Rep. Jason Chaffetz, chair of the House Oversight Committee tasked with investigating "waste, fraud, and abuse" in the executive branch, says he has made up his mind: Trump's global financial ties don’t merit a congressional investigation.
"It’s interesting, because under Section 208 of the criminal code, the president is exempt from almost every conflict-of-interest [law]," Chaffetz said in an interview on Tuesday in Washington. "I think the president has a duty and an obligation to live up to the Constitution and the law. And what he’s required to do by law, it appears he’s done.”
Ethics experts like Norm Eisen and Richard Painter, the former chief ethics lawyer for President George W. Bush, have called Trump's business conflicts "nakedly unconstitutional." Democrats on the House Oversight Committee have repeated called for probes into Trump's tax returns, his global businesses interests, and intelligence reports of Russian interference into the election.
Chaffetz has already concluded those are unnecessary. In the interview, the Utah Republican said Trump isn’t violating the emoluments clause of the Constitution and that the president had complied with all of the necessary finance disclosure laws.
Chaffetz has issued no subpoenas, called for no hearings, and scheduled no meetings to investigate Trump's international business conflicts. (He has asked the General Services Administration for documents related to Trump’s hotel in DC.)

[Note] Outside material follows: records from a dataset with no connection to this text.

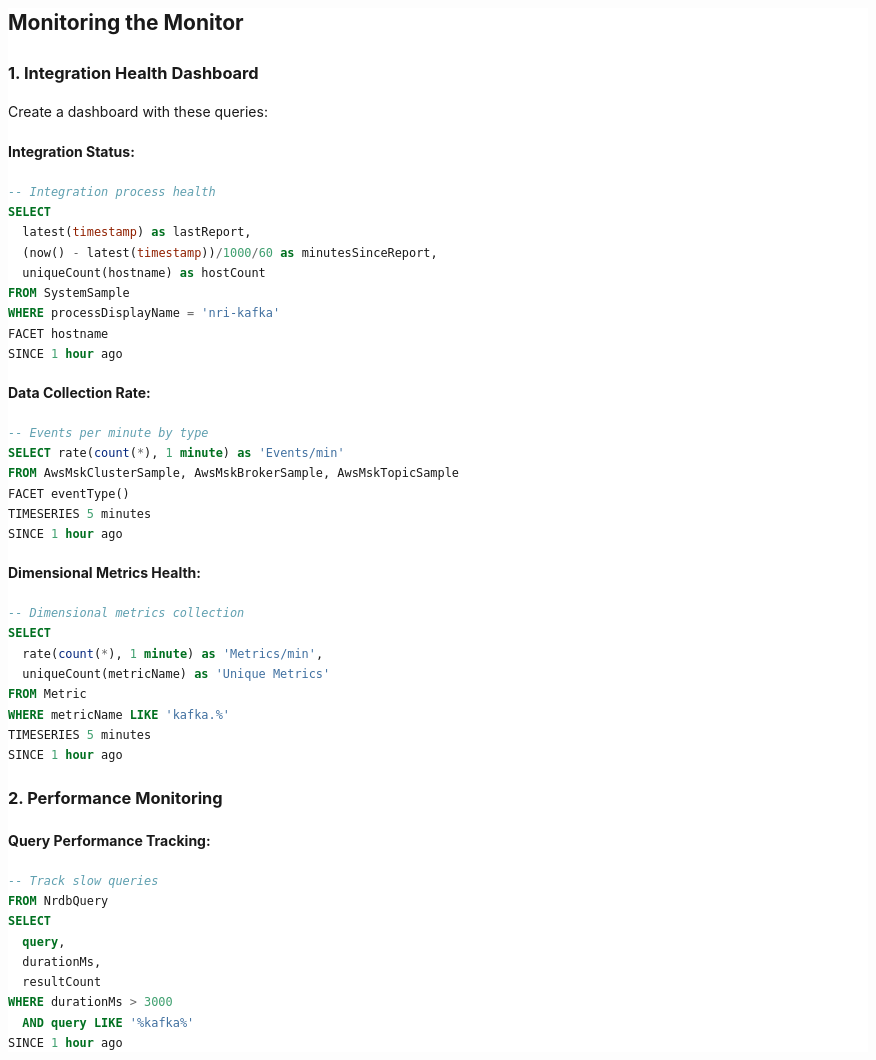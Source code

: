 ## Monitoring the Monitor

### 1. Integration Health Dashboard

Create a dashboard with these queries:

#### Integration Status:
```sql
-- Integration process health
SELECT 
  latest(timestamp) as lastReport,
  (now() - latest(timestamp))/1000/60 as minutesSinceReport,
  uniqueCount(hostname) as hostCount
FROM SystemSample
WHERE processDisplayName = 'nri-kafka'
FACET hostname
SINCE 1 hour ago
```

#### Data Collection Rate:
```sql
-- Events per minute by type
SELECT rate(count(*), 1 minute) as 'Events/min'
FROM AwsMskClusterSample, AwsMskBrokerSample, AwsMskTopicSample
FACET eventType()
TIMESERIES 5 minutes
SINCE 1 hour ago
```

#### Dimensional Metrics Health:
```sql
-- Dimensional metrics collection
SELECT 
  rate(count(*), 1 minute) as 'Metrics/min',
  uniqueCount(metricName) as 'Unique Metrics'
FROM Metric
WHERE metricName LIKE 'kafka.%'
TIMESERIES 5 minutes
SINCE 1 hour ago
```

### 2. Performance Monitoring

#### Query Performance Tracking:
```sql
-- Track slow queries
FROM NrdbQuery
SELECT 
  query,
  durationMs,
  resultCount
WHERE durationMs > 3000
  AND query LIKE '%kafka%'
SINCE 1 hour ago
```
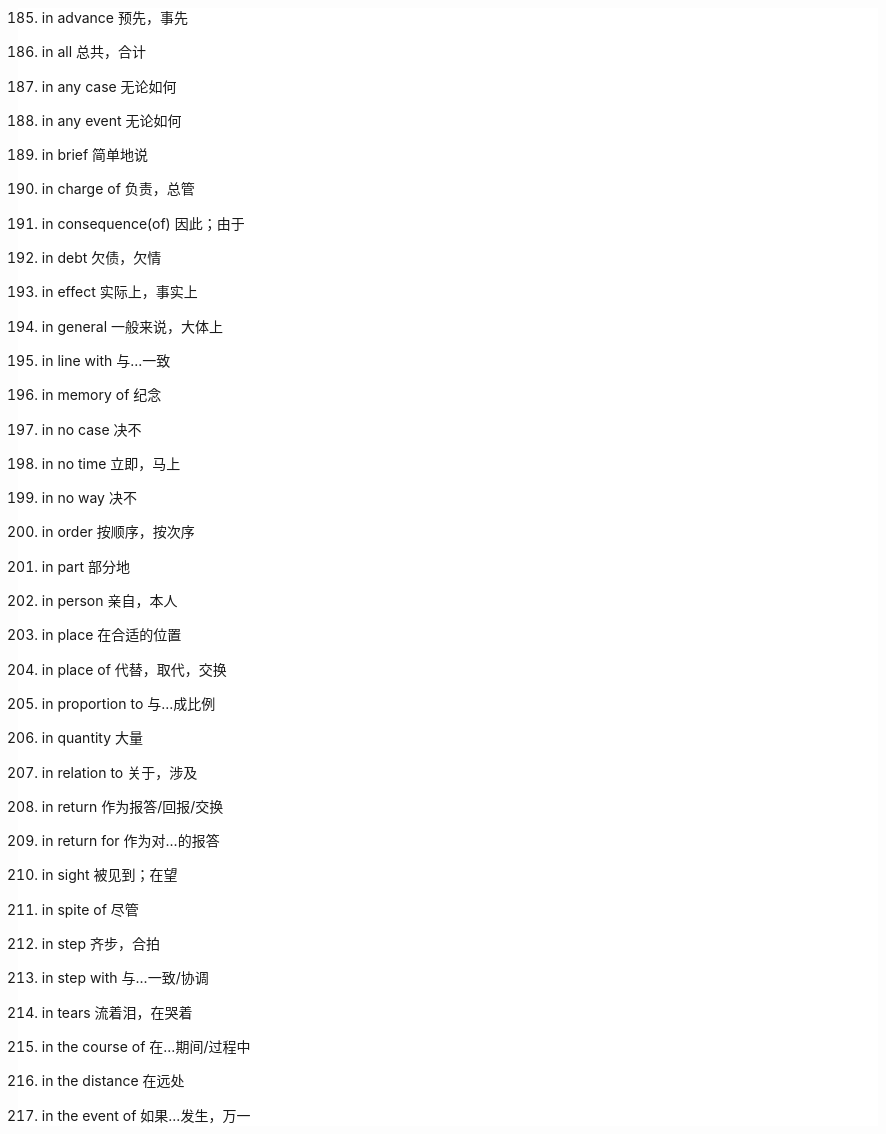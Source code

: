 185. in advance 预先，事先

186. in all 总共，合计

187. in any case 无论如何

188. in any event 无论如何

189. in brief 简单地说

190. in charge of 负责，总管

192. in consequence(of) 因此；由于

193. in debt 欠债，欠情

196. in effect 实际上，事实上

197. in general 一般来说，大体上

204. in line with 与...一致

205. in memory of 纪念

206. in no case 决不

207. in no time 立即，马上

208. in no way 决不

209. in order 按顺序，按次序

211. in part 部分地

213. in person 亲自，本人

214. in place 在合适的位置

215. in place of 代替，取代，交换

217. in proportion to 与...成比例

219. in quantity 大量

222. in relation to 关于，涉及

223. in return 作为报答/回报/交换

224. in return for 作为对...的报答

226. in sight 被见到；在望

227. in spite of 尽管

228. in step 齐步，合拍

229. in step with 与...一致/协调

230. in tears 流着泪，在哭着

231. in the course of 在...期间/过程中

232. in the distance 在远处

234. in the event of 如果...发生，万一
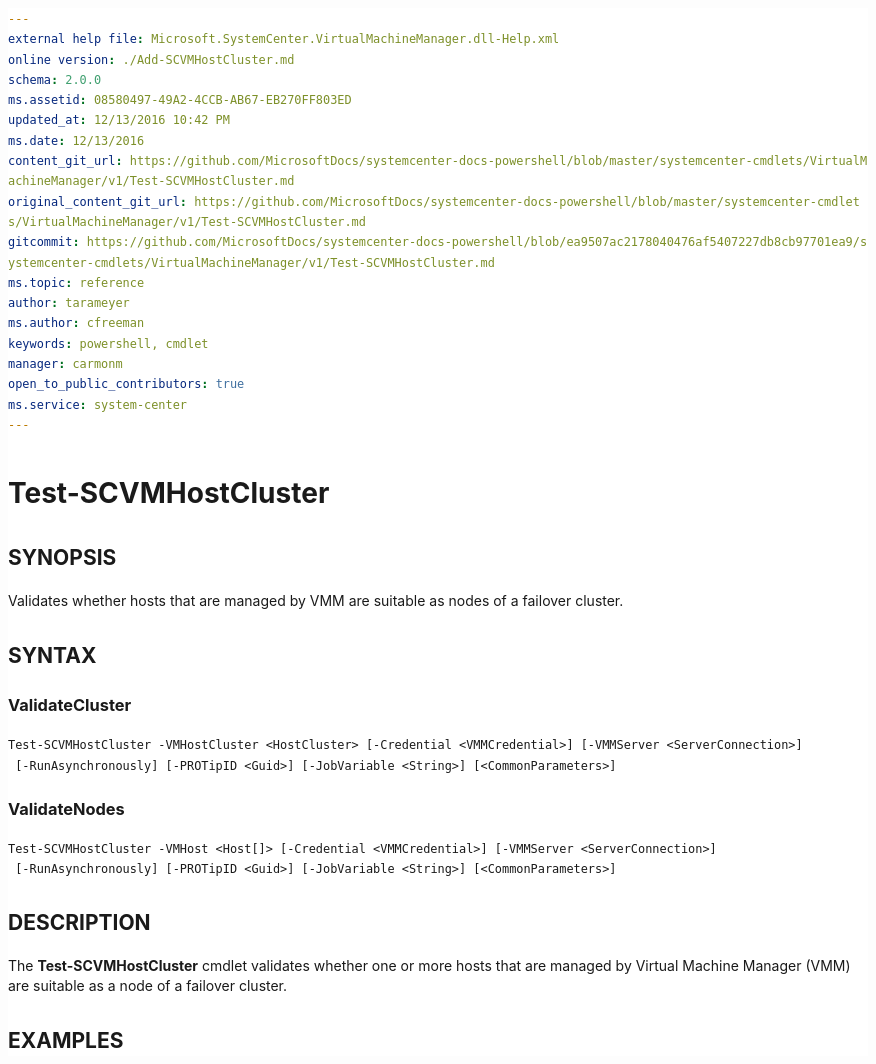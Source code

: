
 ```yaml
---
external help file: Microsoft.SystemCenter.VirtualMachineManager.dll-Help.xml
online version: ./Add-SCVMHostCluster.md
schema: 2.0.0
ms.assetid: 08580497-49A2-4CCB-AB67-EB270FF803ED
updated_at: 12/13/2016 10:42 PM
ms.date: 12/13/2016
content_git_url: https://github.com/MicrosoftDocs/systemcenter-docs-powershell/blob/master/systemcenter-cmdlets/VirtualMachineManager/v1/Test-SCVMHostCluster.md
original_content_git_url: https://github.com/MicrosoftDocs/systemcenter-docs-powershell/blob/master/systemcenter-cmdlets/VirtualMachineManager/v1/Test-SCVMHostCluster.md
gitcommit: https://github.com/MicrosoftDocs/systemcenter-docs-powershell/blob/ea9507ac2178040476af5407227db8cb97701ea9/systemcenter-cmdlets/VirtualMachineManager/v1/Test-SCVMHostCluster.md
ms.topic: reference
author: tarameyer
ms.author: cfreeman
keywords: powershell, cmdlet
manager: carmonm
open_to_public_contributors: true
ms.service: system-center
---
```


# Test-SCVMHostCluster

## SYNOPSIS
Validates whether hosts that are managed by VMM are suitable as nodes of a failover cluster.

## SYNTAX

### ValidateCluster
```
Test-SCVMHostCluster -VMHostCluster <HostCluster> [-Credential <VMMCredential>] [-VMMServer <ServerConnection>]
 [-RunAsynchronously] [-PROTipID <Guid>] [-JobVariable <String>] [<CommonParameters>]
```

### ValidateNodes
```
Test-SCVMHostCluster -VMHost <Host[]> [-Credential <VMMCredential>] [-VMMServer <ServerConnection>]
 [-RunAsynchronously] [-PROTipID <Guid>] [-JobVariable <String>] [<CommonParameters>]
```

## DESCRIPTION
The **Test-SCVMHostCluster** cmdlet validates whether one or more hosts that are managed by Virtual Machine Manager (VMM) are suitable as a node of a failover cluster.

## EXAMPLES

"I’m not interested in engaging in fishing expeditions — I’ll remind people that I never did a quote-unquote ‘investigation’ of Barack Obama when he was president," Chaffetz said. "I am personally not diving into the individual roles of the family members. I haven’t done that with President Obama, and I have not done that with Donald Trump."
Other Republicans on the House Oversight Committee said they agree with Chaffetz’s approach. "It's been about, what, two days [since Trump took office]?” said Iowa's Rep. Rod Blum, a Republican on the committee. “We have to wait to see what happens."
I asked Blum if he thought Republicans should investigate Trump’s potential business conflicts. "That’s the key word in your question, ‘potential.’ It’s potential conflicts of interest. We can't just investigate potential,” Blum told me.
Republicans have been in lockstep behind Trump’s most controversial actions
Trump’s biggest moves on domestic and foreign policy are also being celebrated throughout the Republican caucus.
Speaking to reporters on Wednesday, Wyoming Rep. Liz Cheney, daughter of former Vice President Dick Cheney, said she was “heartened” by a Trump administration executive order to consider reopening “black site” prisons abroad. (The secret prisons in foreign countries were used to hold terror suspects while allowing the United States to refuse to “reveal or acknowledge” their existence, according to the Washington Post.)
“I think the executive order is a good executive order, and I think the president is doing the right thing,” Cheney said. “He's saying we are going to do what is necessary to defend the nation and do a review and make sure we are undertaking every possible effort to use every tool at our disposal.”
Similarly, Cheney said she was glad to hear that the Trump administration is considering reviving “enhanced interrogation techniques” like waterboarding, which legal experts have long concluded amounts to torture. “The ability to get information from people who do not want to provide information and have information that could save American lives and prevent attacks,” she told reporters.
Even Trump’s famous campaign slogan is being incorporated into congressional Republicans’ plans. "With the unified House and unified Senate, this is a unique opportunity to Make America Great Again, as Trump has said," Tennessee Republican Rep. Diane Black told reporters on Wednesday. "That's what this is all about.”